Vera Therapeutics has announced positive results from their Phase 2b ORIGIN clinical trial for atacicept, a novel investigational drug for IgA nephropathy (IgAN). The findings, presented at the 61st European Renal Association (ERA) Congress, demonstrate significant reductions in proteinuria, stabilization of kidney function, and favorable safety profiles, marking a potential breakthrough in the treatment of this progressive autoimmune kidney disease.
Key Findings from the ORIGIN Trial
The Phase 2b ORIGIN trial (NCT04716231) is a global, multicenter, randomized, double-blind, placebo-controlled study that evaluated the safety and efficacy of atacicept in 116 patients with IgAN who continued to have persistent proteinuria despite being on a stable regimen of renin-angiotensin-aldosterone system inhibitors (RAASi) for at least 12 weeks. The trial focused on multiple endpoints to assess atacicept’s impact on the disease.
Primary and Secondary Endpoints Achieved:
- Proteinuria Reduction: The primary endpoint was met with a statistically significant reduction in proteinuria at week 24. Patients in the atacicept 75/150 mg groups showed a 31% mean reduction from baseline (p=0.037 versus placebo). By week 36, the atacicept 150 mg group exhibited a 33% mean reduction in proteinuria (p=0.047 versus placebo).

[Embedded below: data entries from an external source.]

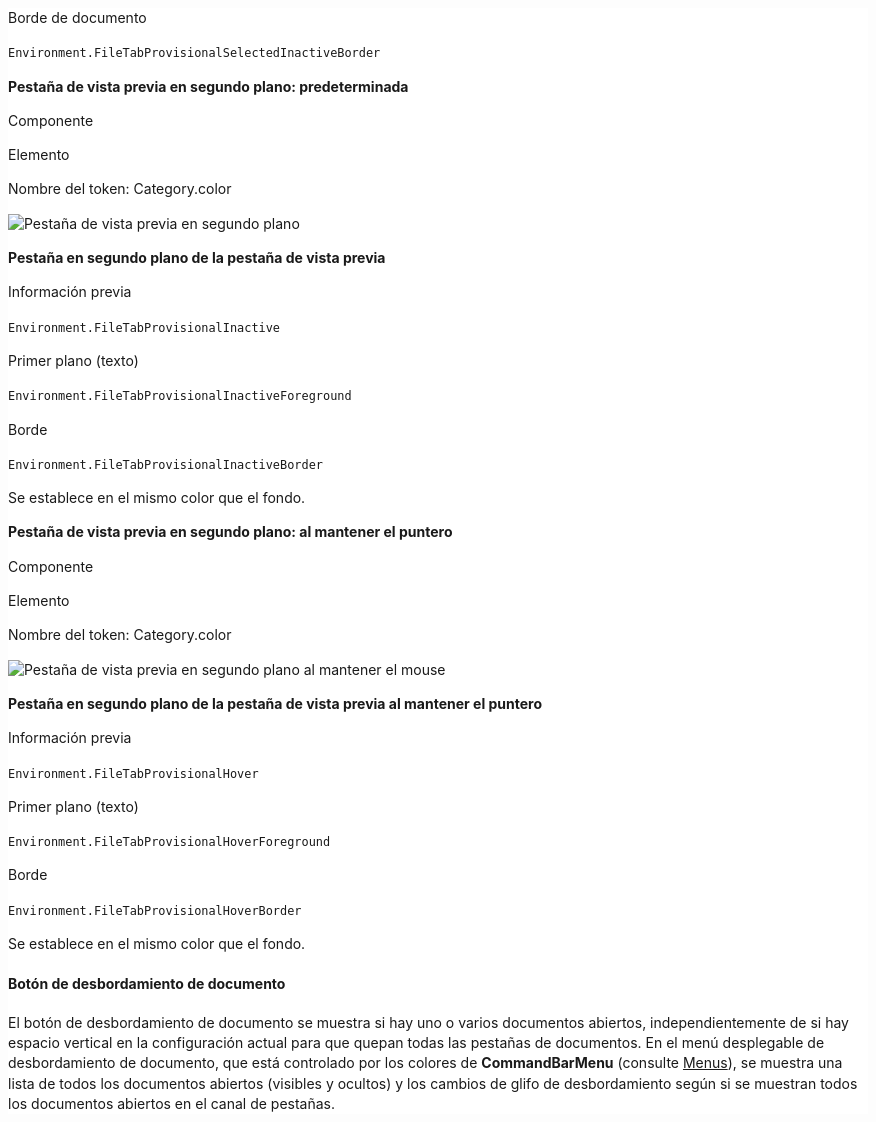   Borde de documento

  `Environment.FileTabProvisionalSelectedInactiveBorder`

  **Pestaña de vista previa en segundo plano: predeterminada**

  Componente

  Elemento

  Nombre del token: Category.color

  ![Pestaña de vista previa en segundo plano](../../extensibility/ux-guidelines/media/0303-081-previewbackgroundtab.png "0303-081_PreviewBackgroundTab")

  **Pestaña en segundo plano de la pestaña de vista previa**

  Información previa

  `Environment.FileTabProvisionalInactive`

  Primer plano (texto)

  `Environment.FileTabProvisionalInactiveForeground`

  Borde

  `Environment.FileTabProvisionalInactiveBorder`

  Se establece en el mismo color que el fondo.

  **Pestaña de vista previa en segundo plano: al mantener el puntero**

  Componente

  Elemento

  Nombre del token: Category.color

  ![Pestaña de vista previa en segundo plano al mantener el mouse](../../extensibility/ux-guidelines/media/0303-082-previewbackgroundtabhover.png "0303-082_PreviewBackgroundTabHover")

  **Pestaña en segundo plano de la pestaña de vista previa al mantener el puntero**

  Información previa

  `Environment.FileTabProvisionalHover`

  Primer plano (texto)

  `Environment.FileTabProvisionalHoverForeground`

  Borde

  `Environment.FileTabProvisionalHoverBorder`

  Se establece en el mismo color que el fondo.

#### <a name="document-overflow-button"></a>Botón de desbordamiento de documento

El botón de desbordamiento de documento se muestra si hay uno o varios documentos abiertos, independientemente de si hay espacio vertical en la configuración actual para que quepan todas las pestañas de documentos. En el menú desplegable de desbordamiento de documento, que está controlado por los colores de **CommandBarMenu** (consulte [Menus](../../misc/shared-colors.md#BKMK_CommandMenus)), se muestra una lista de todos los documentos abiertos (visibles y ocultos) y los cambios de glifo de desbordamiento según si se muestran todos los documentos abiertos en el canal de pestañas.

- eGFR Stabilization: Exploratory analyses demonstrated stabilization of estimated glomerular filtration rate (eGFR), with the atacicept group showing a minimal decline in eGFR compared to placebo through 24 weeks.
- Reduction in Gd-IgA1: Atacicept robustly reduced levels of galactose-deficient IgA1 (Gd-IgA1), a key pathogenic factor in IgAN, from baseline through 24 weeks.
Safety and Tolerability:
Atacicept was generally well-tolerated with a safety profile comparable to placebo. There were low rates of serious adverse events (2%) and no significant increase in infection rates.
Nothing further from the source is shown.